» **Records**
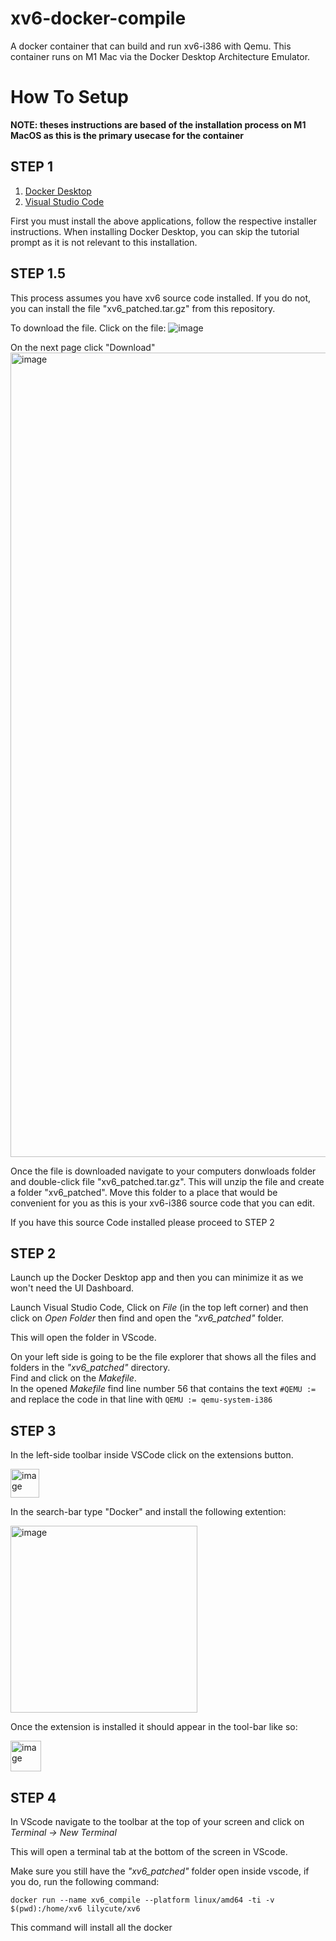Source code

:# xv6-docker-compile
 A docker container that can build and run xv6-i386 with Qemu. 
 This container runs on M1 Mac via the Docker Desktop Architecture Emulator.

# How To Setup
**NOTE: theses instructions are based of the installation process on M1 MacOS as this is the primary usecase for the container** 

## STEP 1

1. [Docker Desktop](https://www.docker.com/products/docker-desktop/)
2. [Visual Studio Code](https://code.visualstudio.com/)

First you must install the above applications, follow the respective installer instructions.
When installing Docker Desktop, you can skip the tutorial prompt as it is not relevant to this installation.

## STEP 1.5

This process assumes you have xv6 source code installed.
If you do not, you can install the file "xv6_patched.tar.gz" from this repository.

To download the file. Click on the file:
![image](https://user-images.githubusercontent.com/53998902/187934692-9229d28a-f834-4c33-a93f-ee783140b576.png)

On the next page click "Download"
<img width="1287" alt="image" src="https://user-images.githubusercontent.com/53998902/187935412-dc2787c6-841a-4ff5-9749-37ec21ff0a59.png">

Once the file is downloaded navigate to your computers donwloads folder and double-click file "xv6_patched.tar.gz".
This will unzip the file and create a folder "xv6_patched". Move this folder to a place that would be convenient for you as this is your xv6-i386 source code that you can edit.

If you have this source Code installed please proceed to STEP 2

## STEP 2

Launch up the Docker Desktop app and then you can minimize it as we won't need the UI Dashboard.

Launch Visual Studio Code, Click on *File* (in the top left corner) and then click on *Open Folder* 
then find and open the *"xv6_patched"* folder.

This will open the folder in VScode.

On your left side is going to be the file explorer that shows all the files and folders in the *"xv6_patched"* directory.  
Find and click on the *Makefile*.  
In the opened *Makefile* find line number 56 that contains the text `#QEMU :=`  
and replace the code in that line with `QEMU := qemu-system-i386`


## STEP 3 

In the left-side toolbar inside VSCode click on the extensions button.  

<img width="46" alt="image" src="https://user-images.githubusercontent.com/53998902/187940058-2a116351-7c27-4335-890a-a7f3b7c81bdf.png">  

In the search-bar type "Docker" and install the following extention:  

<img width="299" alt="image" src="https://user-images.githubusercontent.com/53998902/187940589-1888d2a8-da59-477f-b143-cd0200046b28.png">

Once the extension is installed it should appear in the tool-bar like so:  
  
<img width="49" alt="image" src="https://user-images.githubusercontent.com/53998902/187940857-8d55da05-3962-4697-adcc-db6997bd8451.png">

## STEP 4 

In VScode navigate to the toolbar at the top of your screen and click on *Terminal -> New Terminal* 

This will open a terminal tab at the bottom of the screen in VScode.

Make sure you still have the *"xv6_patched"* folder open inside vscode, if you do, run the following command:  

`docker run --name xv6_compile --platform linux/amd64 -ti -v $(pwd):/home/xv6 lilycute/xv6`

This command will install all the docker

» **Task directions**
Repeat only what lies between the start of the data and the end of the line containing "# How To Setup", exactly, with pictures left out.

» **Your solution**
Source code

:# xv6-docker-compile
 A docker container that can build and run xv6-i386 with Qemu. 
 This container runs on M1 Mac via the Docker Desktop Architecture Emulator.

# How To Setup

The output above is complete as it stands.